Oxfam Australia Climate Change specialist Dr Simon Bradshaw said climate change was already making it harder for millions around the world to feed their families and today’s report shows this is likely to get harder, both in Australia and overseas. 

Without urgent action by developed countries both to reduce emissions and support communities with adapting to those impacts that can no longer be avoided, climate change is set to reverse progress towards ending global hunger.

“The report is in and the message is clear: the impact of climate change on food is worse than previously estimated,” Dr Bradshaw said.

“In their previous report in 2007, the IPCC was sanguine about how climate change is hitting harvests. This report is categorical that climate change has already meant significant declines in net global yields of staple crops like wheat and maize.

“Climate change will continue to hit crop harvests hard in the future, at the same time as demand for food is increasing. You don’t need to be a climate scientist to know that falling crop yields and rising demand does not add up to a food secure future on this planet.

“For the first time, the IPCC has also recognised that more extreme weather means we face more extreme food prices. The new story of climate impacts on food is not only about small-scale farmers in poor countries, but about how major crop exporters, global food prices and millions more people in rural and urban areas around the world are affected.

“The IPCC has acknowledged for the first time that there is major shortfall in funding to support vulnerable communities adapt to climate change.

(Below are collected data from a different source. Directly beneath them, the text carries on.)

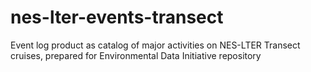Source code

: # nes-lter-events-transect
Event log product as catalog of major activities on NES-LTER Transect cruises, prepared for Environmental Data Initiative repository
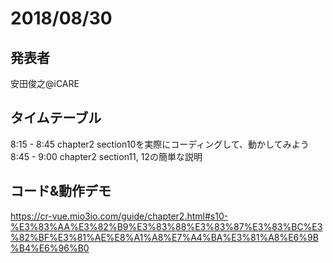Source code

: # 2018/08/30

## 発表者

安田俊之@iCARE

## タイムテーブル
8:15 - 8:45 chapter2 section10を実際にコーディングして、動かしてみよう  
8:45 - 9:00 chapter2 section11, 12の簡単な説明  

## コード&動作デモ
https://cr-vue.mio3io.com/guide/chapter2.html#s10-%E3%83%AA%E3%82%B9%E3%83%88%E3%83%87%E3%83%BC%E3%82%BF%E3%81%AE%E8%A1%A8%E7%A4%BA%E3%81%A8%E6%9B%B4%E6%96%B0
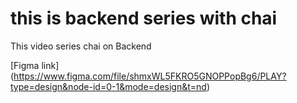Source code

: # this is backend series with chai


This video series chai on Backend

[Figma link] (https://www.figma.com/file/shmxWL5FKRO5GNOPPopBg6/PLAY?type=design&node-id=0-1&mode=design&t=nd)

Oxfam estimates poor countries received just two per cent of their adaptation funding needs from rich countries in the three years since the Copenhagen climate summit, where substantial support was promised.

“The report is also clear that there are limits to adaptation, so we must slash our greenhouse gas emissions at the same time. Cutting emissions is vital to fighting hunger.

“Without urgent action on adaptation and emissions reduction, the goal of ensuring every person has enough to eat may be lost forever. Political leaders reading this report should ask themselves whether this will be the generation to let that happen,” Dr Bradshaw said.